Palin Flunks Couric Interview as McCain Attempts to Hijack Bailout Talks for Political Gain
News today is dominated by the financial bailout talks in Washington and John McCain's hamfisted attempt to hijack them for political gain in the run up to his debate tonight with Barack Obama. Nonetheless, negative commentary abounds also on Sarah Palin's interview Wednesday and Thursday with Katie Couric of CBS. Excerpts from Palin's interview with Couric that didn't go so well for her include the following:
*Palin's inability to recall even a single example of McCain's "maverick reform efforts" from his 26 years in the US Senate: "I'll try to find ya some and I'll bring them to ya."
*A repeat of her claim that Alaska's proximity to Russia should be counted as foreign affairs experience, combined with the highly provocative suggestion that Russia represents a direct military threat to the United States: "...As Putin rears his head and comes into the airspace of the United States of America, where, where do they go? It's Alaska...." (In fact, the shortest route from Moscow to anywhere in the continental US is over the Atlantic, and in any case Putin would have nothing to gain by directly threatening or provoking the US).
*A call for an impossible "surge" in Afghanistan: Defense officials including Secretary Gates have made it clear that as long as current troop levels remain in Iraq no such "surge" is possible for Afghanistan.
*Following her meeting with Henry Kissinger in New York, an insistence that direct, unconditional talks with Iran would be "naive" in obvious ignorance of the fact that Kissinger himself has advocated such talks.
*Evasion on McCain campaign manager Rick Davis' relationship with Freddie Mac, mouthing the same McCain talking points on Davis that have already been discredited.
*A suggestion that Barack Obama turns as political winds blow, licking her finger and dismissively sticking it in the air, that was simply tacky (and I mean trailer-park tacky).
Palin's performance with Couric is being panned by conservative as well as liberal commentators, who appear to agree that this was worse than her previous interview with Charlie Gibson: unprepared, incoherent, and utterly lacking in specifics. Palin should "bow out" of the race, conservative columnist Kathleen Parker argues at the National Review: "Palin filibusters. She repeats words, filling space with deadwood. Cut the verbiage and there’s not much content there." Conservative blogger Rod Dreher writes of Palin: "She makes George W. Bush sound like Cicero." Jay Bookman of the Atlanta Journal-Constitution writes that "Sarah Palin is a bad joke." Alessandra Stanley of the New York Times writes that Palin's remarks seem "like an outboard motor loosened from the stern."
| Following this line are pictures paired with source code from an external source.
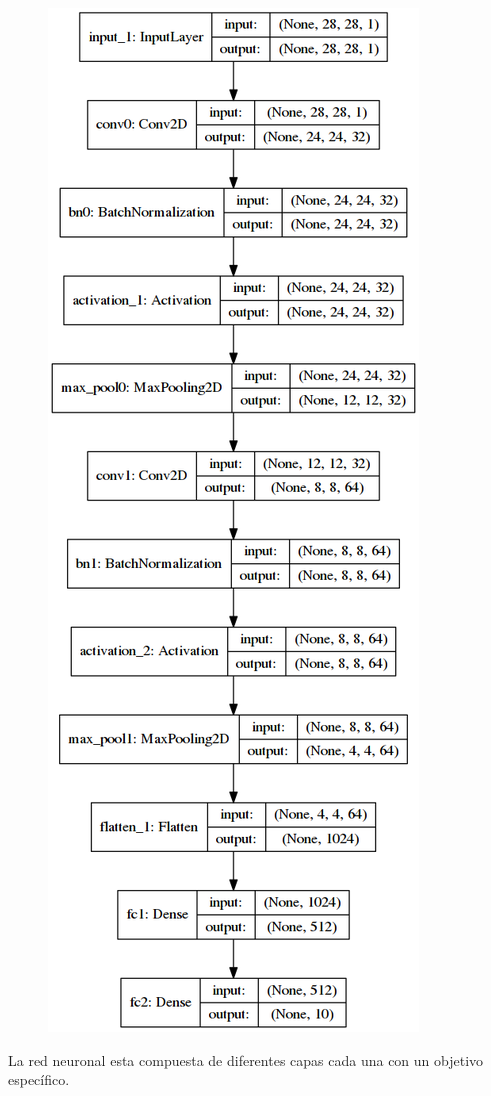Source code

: \documentclass{article}
\begin{document}
\begin{figure}[H]
  \includegraphics[scale=.40]{model_plot}
\end{figure}
La red neuronal esta compuesta de diferentes capas cada una con un objetivo espec\'ifico.
\end{document}
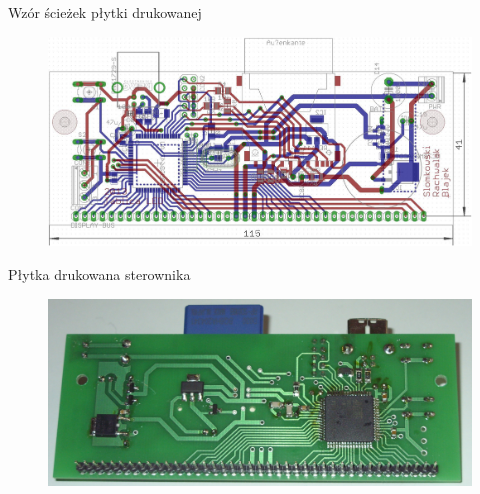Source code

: \documentclass{beamer}
\begin{document}
\begin{frame}{Wzór ścieżek płytki drukowanej}
	\begin{figure}[h]
		\centering
		\includegraphics[scale=0.2]{img/schemat.jpg}
	\end{figure}
\end{frame}

\begin{frame}{Płytka drukowana sterownika}
	\begin{figure}[h]
		\centering
		\includegraphics[width=\textwidth]{img/zdj-sterownik-down.jpg}
	\end{figure}
\end{frame}
\end{document}
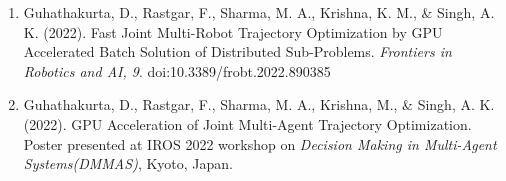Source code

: \begin{enumerate}
    \item Guhathakurta, D., Rastgar, F., Sharma, M. A., Krishna, K. M., \& Singh, A. K. (2022). Fast Joint Multi-Robot Trajectory Optimization by GPU Accelerated Batch Solution of Distributed Sub-Problems. \textit{Frontiers in Robotics and AI, 9}. doi:10.3389/frobt.2022.890385
    
    \item Guhathakurta, D., Rastgar, F., Sharma, M. A., Krishna, M., \& Singh, A. K. (2022). GPU Acceleration of Joint Multi-Agent Trajectory Optimization. Poster presented at IROS 2022 workshop on \textit{Decision Making in Multi-Agent Systems(DMMAS)}, Kyoto, Japan.
\end{enumerate}

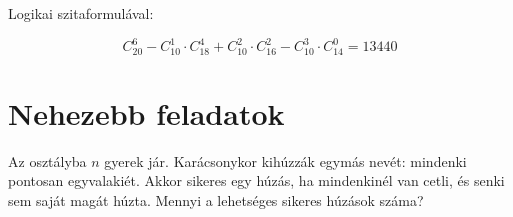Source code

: \begin{solution}
Logikai szitaformulával:

\[
C_{20}^{6}-C_{10}^{1}\cdot C_{18}^{4}+C_{10}^{2}\cdot C_{16}^{2}-C_{10}^{3}\cdot C_{14}^{0}=13440
\]
\end{solution}

\section*{Nehezebb feladatok}
\begin{extraproblem}
Az osztályba $n$ gyerek jár. Karácsonykor kihúzzák egymás nevét:
mindenki pontosan egyvalakiét. Akkor sikeres egy húzás, ha mindenkinél
van cetli, és senki sem saját magát húzta. Mennyi a lehetséges sikeres
húzások száma?
\end{extraproblem}


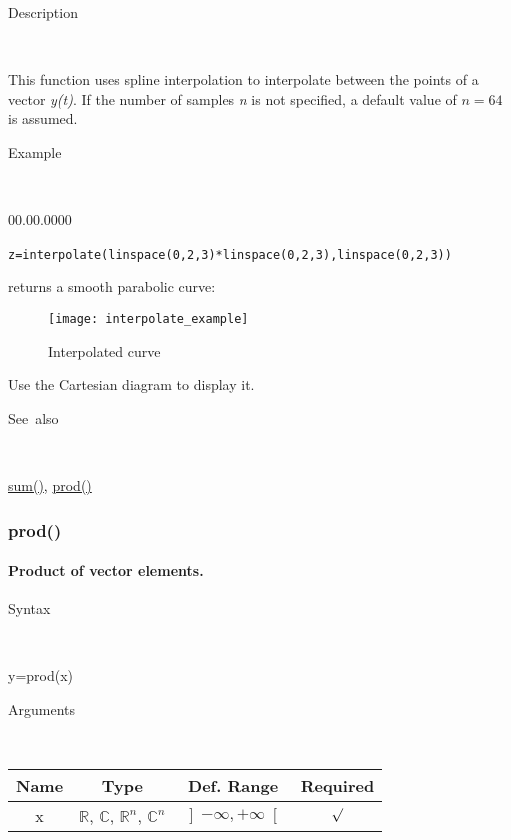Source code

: \begin{description}
\item [Description]~
\end{description}
This function uses spline interpolation to interpolate between the
points of a vector \textit{y(t)}. If the number of samples \textit{n}
is not specified, a default value of $n=64$ is assumed.

\begin{description}
\item [Example]~
\end{description}
\begin{lyxlist}{00.00.0000}
\item [\texttt{z=interpolate(linspace(0,2,3){*}linspace(0,2,3),linspace(0,2,3))}]~
\end{lyxlist}
returns a smooth parabolic curve:

%
\begin{figure}[ht]
\begin{center}\texttt{[image: interpolate\_example]}\end{center}


\caption{Interpolated curve}
\end{figure}


Use the Cartesian diagram to display it.

\begin{description}
\item [See~also]~
\end{description}
\textcolor{blue}{\hyperlink{sum}{sum()}}\textcolor{black}{,} \textcolor{blue}{\hyperlink{prod}{prod()}}


\newpage
\subsubsection*{\hypertarget{prod}{}{\Large prod()}}


\paragraph{\label{par:Prod}Product of vector elements.}

\begin{description}
\item [Syntax]~
\end{description}
y=prod(x)

\begin{description}
\item [Arguments]~
\end{description}
\begin{tabular}{|c|c|c|c|}
\hline 
Name&
Type&
Def. Range&
Required\tabularnewline
\hline
\hline 
x&
$\mathbb{R}$, $\mathbb{C}$, $\mathbb{R}^{n}$, $\mathbb{C}^{n}$&
$\left]-\infty,+\infty\right[$&
$\surd$\tabularnewline
\hline
\end{tabular}

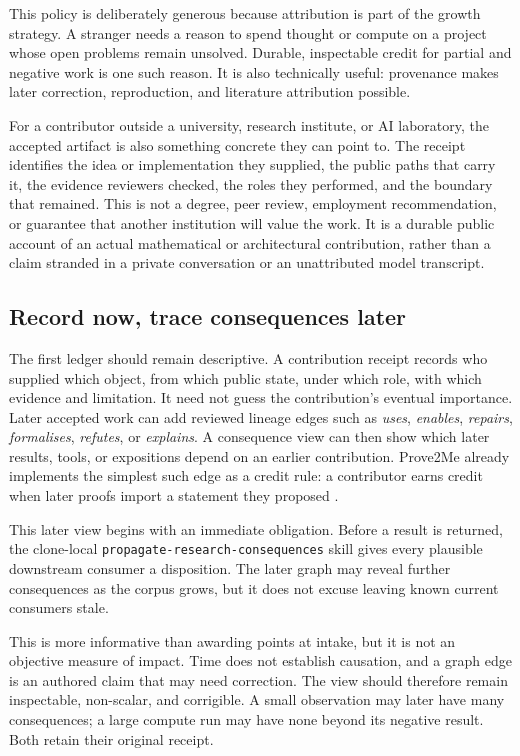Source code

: \documentclass[10pt]{article}
\begin{document}
This policy is deliberately generous because attribution is part of the
growth strategy.  A stranger needs a reason to spend thought or compute on a
project whose open problems remain unsolved.  Durable, inspectable credit for
partial and negative work is one such reason.  It is also technically useful:
provenance makes later correction, reproduction, and literature attribution
possible.

For a contributor outside a university, research institute, or AI laboratory,
the accepted artifact is also something concrete they can point to.  The
receipt identifies the idea or implementation they supplied, the public paths
that carry it, the evidence reviewers checked, the roles they performed, and
the boundary that remained.  This is not a degree, peer review, employment
recommendation, or guarantee that another institution will value the work.
It is a durable public account of an actual mathematical or architectural
contribution, rather than a claim stranded in a private conversation or an
unattributed model transcript.

\subsection*{Record now, trace consequences later}

The first ledger should remain descriptive.  A contribution receipt records
who supplied which object, from which public state, under which role, with
which evidence and limitation.  It need not guess the contribution's eventual
importance.  Later accepted work can add reviewed lineage edges such as
\emph{uses}, \emph{enables}, \emph{repairs}, \emph{formalises}, \emph{refutes},
or \emph{explains}.  A consequence view can then show which later results,
tools, or expositions depend on an earlier contribution.  Prove2Me already
implements the simplest such edge as a credit rule: a contributor earns
credit when later proofs import a statement they proposed \cite{prove2me}.

This later view begins with an immediate obligation. Before a result is
returned, the clone-local \texttt{propagate-research-consequences} skill gives
every plausible downstream consumer a disposition. The later graph may reveal
further consequences as the corpus grows, but it does not excuse leaving known
current consumers stale.

This is more informative than awarding points at intake, but it is not an
objective measure of impact.  Time does not establish causation, and a graph
edge is an authored claim that may need correction.  The view should therefore
remain inspectable, non-scalar, and corrigible.  A small observation may later
have many consequences; a large compute run may have none beyond its negative
result.  Both retain their original receipt.
\end{document}
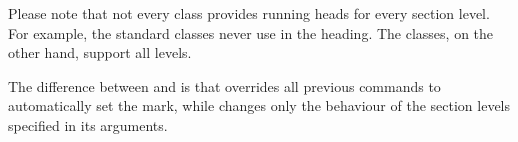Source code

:   Please note that not every class provides running heads
  for every section level. For example, the standard classes never use 
  in the heading. The \KOMAScript{} classes, on the other hand, support all
  levels.

  The difference between  and %
   is that  overrides all
  previous commands to automatically set the mark, while 
  changes only the behaviour of the section levels specified in its
  arguments.%
    \iffalse%
      \iffree{}{\par
        The obsolete package
        \Package{scrpage2}\IndexPackage{scrpage2}\important{\Package{scrpage2}}
        understands both \Macro{manualmark} and \Macro{automark}, but not
        \Macro{automark*}. Therefore the following examples are not completely
        transferable when using \Package{scrpage2}.%
      }%
    \fi
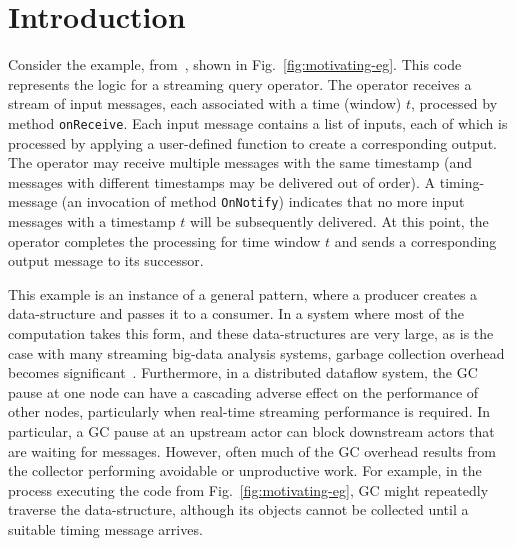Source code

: \newcommand{\TODO}[1]{\textbf{TODO: #1}} \newcommand{\eg}{\emph{e.g.}}
\newcommand{\ie}{\emph{i.e.}}

\section{Introduction} \label{sec:introduction}

Consider the example, from~\cite{Broom:HotOS}, shown in
Fig.~\ref{fig:motivating-eg}.  This code represents the logic for a
streaming query operator.  The operator receives a stream of input
messages, each associated with a time (window) $t$, processed by
method \texttt{onReceive}.  Each input message contains a list of
inputs, each of which is processed by applying a user-defined function
to create a corresponding output.  The operator may receive multiple
messages with the same timestamp (and messages with different
timestamps may be delivered out of order).  A timing-message (an
invocation of method \texttt{OnNotify}) indicates that no more input
messages with a timestamp $t$ will be subsequently delivered.  At this
point, the operator completes the processing for time window $t$ and
sends a corresponding output message to its successor.



This example is an instance of a general pattern, where a producer
creates a data-structure and passes it to a consumer. In a system
where most of the computation takes this form, and these
data-structures are very large, as is the case with many streaming
big-data analysis systems, garbage collection overhead becomes
significant~\cite{Broom:HotOS}.
Furthermore, in a distributed dataflow system, the GC pause at one node can
have a cascading adverse effect on the performance of other nodes, particularly
when real-time streaming performance is required.
In particular, a GC pause at an upstream actor can block
downstream actors that are waiting for messages. 
However, often much of the GC overhead results from the collector performing avoidable or unproductive work.
For example, in the process executing the code from
Fig.~\ref{fig:motivating-eg}, GC might repeatedly traverse the 
data-structure, although its objects cannot be collected until a
suitable timing message arrives.


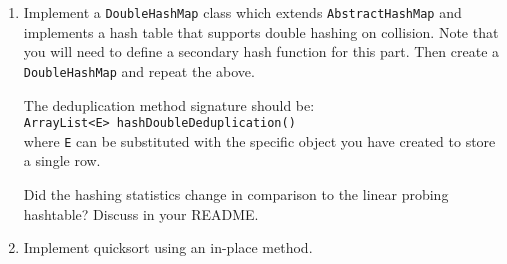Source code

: \documentclass[12pt]{article}
\begin{document}
\begin{enumerate}
\item Implement a \verb+DoubleHashMap+ class which extends \verb+AbstractHashMap+ and implements a hash table that supports double hashing on collision. Note that you will need to define a secondary hash function for this part. Then create a \verb+DoubleHashMap+ and repeat the above. 

The deduplication method signature should be:\\
\verb+ArrayList<E> hashDoubleDeduplication()+\\
where \verb+E+ can be substituted with the specific object you have created to store a single row. 

Did the hashing statistics change in comparison to the linear probing hashtable? Discuss in your README.  

\item Implement quicksort using an in-place method.
\end{enumerate}
\end{document}

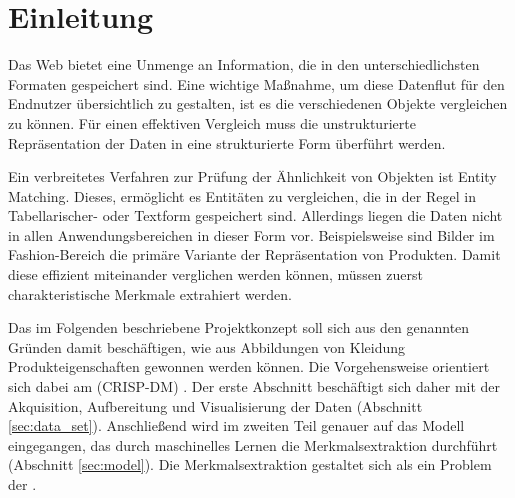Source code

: \section{Einleitung} \label{sec:intro}

Das Web bietet eine Unmenge an Information, die in den unterschiedlichsten Formaten gespeichert sind. Eine wichtige Maßnahme, um diese Datenflut für den Endnutzer übersichtlich zu gestalten, ist es die verschiedenen Objekte vergleichen zu können. Für einen effektiven Vergleich muss die unstrukturierte Repräsentation der Daten in eine strukturierte Form überführt werden.

Ein verbreitetes Verfahren zur Prüfung der Ähnlichkeit von Objekten ist Entity Matching. Dieses, ermöglicht es Entitäten zu vergleichen, die in der Regel in Tabellarischer- oder Textform gespeichert sind. Allerdings liegen die Daten nicht in allen Anwendungsbereichen in dieser Form vor. Beispielsweise sind Bilder im Fashion-Bereich die primäre Variante der Repräsentation von Produkten. Damit diese effizient miteinander verglichen werden können, müssen zuerst charakteristische Merkmale extrahiert werden.

Das im Folgenden beschriebene Projektkonzept soll sich aus den genannten Gründen damit beschäftigen, wie aus Abbildungen von Kleidung Produkteigenschaften gewonnen werden können. Die Vorgehensweise orientiert sich dabei am  (CRISP-DM) \cite{Shearer2000}. Der erste Abschnitt beschäftigt sich daher mit der Akquisition, Aufbereitung und Visualisierung der Daten (Abschnitt \ref{sec:data_set}). Anschließend wird im zweiten Teil genauer auf das Modell eingegangen, das durch maschinelles Lernen die Merkmalsextraktion durchführt (Abschnitt \ref{sec:model}). Die Merkmalsextraktion gestaltet sich als ein Problem der  \cite{scikit-learn}.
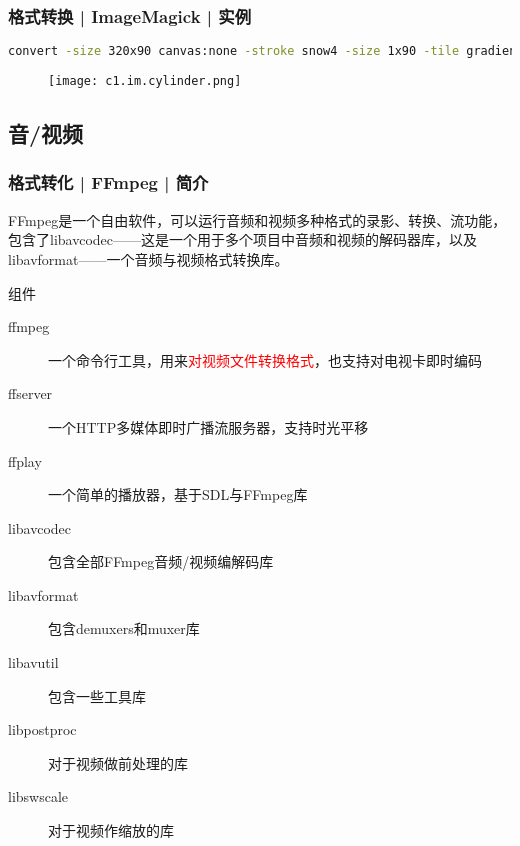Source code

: \begin{frame}[fragile]
  \frametitle{格式转换 | ImageMagick | 实例}
\begin{lstlisting}[language=bash,basicstyle=\tiny\tt]
convert -size 320x90 canvas:none -stroke snow4 -size 1x90 -tile gradient:white-snow4 -draw 'roundrectangle 16, 5, 304, 85 20,40' +tile -fill snow -draw 'roundrectangle 264, 5, 304, 85  20,40' -tile gradient:chartreuse-green -draw 'roundrectangle 16, 5, 180, 85  20,40' -tile gradient:chartreuse1-chartreuse3 -draw 'roundrectangle 140, 5, 180, 85  20,40' +tile -fill none -draw 'roundrectangle 264, 5, 304, 85 20,40' -strokewidth 2 -draw 'roundrectangle 16, 5, 304, 85 20,40' \( +clone -background snow4 -shadow 80x3+3+3 \) +swap -background none -layers merge \( +size -font Helvetica -pointsize 90 -strokewidth 1 -fill red label:'50 %' -trim +repage \( +clone -background firebrick3 -shadow 80x3+3+3 \) +swap -background none -layers merge \) -insert 0 -gravity center -append -background white -gravity center -extent 320x200 cylinder_shaded.png
\end{lstlisting}
\begin{figure}
  \centering
  \texttt{[image: c1.im.cylinder.png]}
\end{figure}
\end{frame}

\subsection{音/视频}
\begin{frame}
  \frametitle{格式转化 | FFmpeg | 简介}
FFmpeg是一个自由软件，可以运行音频和视频多种格式的录影、转换、流功能，包含了libavcodec——这是一个用于多个项目中音频和视频的解码器库，以及libavformat——一个音频与视频格式转换库。
\begin{block}{组件}
  \begin{description}
    \item[ffmpeg]一个命令行工具，用来\textcolor{red}{对视频文件转换格式}，也支持对电视卡即时编码
    \item[ffserver]一个HTTP多媒体即时广播流服务器，支持时光平移
    \item[ffplay]一个简单的播放器，基于SDL与FFmpeg库
    \item[libavcodec]包含全部FFmpeg音频/视频编解码库
    \item[libavformat]包含demuxers和muxer库
    \item[libavutil]包含一些工具库
    \item[libpostproc]对于视频做前处理的库
    \item[libswscale]对于视频作缩放的库
  \end{description}
\end{block}
\end{frame}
Meanwhile, John McCain's role in the bailout flap is being seen by many as disruptive and even damaging. Democrats have pounced on McCain for charging into Washington as he did, assuming the role of savior while doing little to save anything but his own flagging campaign. Many in the press, likewise, hold McCain responsible for stalling a deal on the bailout that was well on its way to being done: ABC News suggests the "Pottery Barn Rule" applies to McCain on his role in the stalled bailout deal: "You broke it, you own it." E.J. Dionne writes in The New Republic that "McCain's boisterous intervention - and particularly his grandstanding on the debate - was less a presidential act than the tactical ploy of a man worried that his chances of becoming president might be slipping away."
Like his selection of Sarah Palin as vice-presidential running mate, McCain's actions in the bailout talks appear to be just one more silly political stunt that, ultimately, may cost far more more than it benefits him.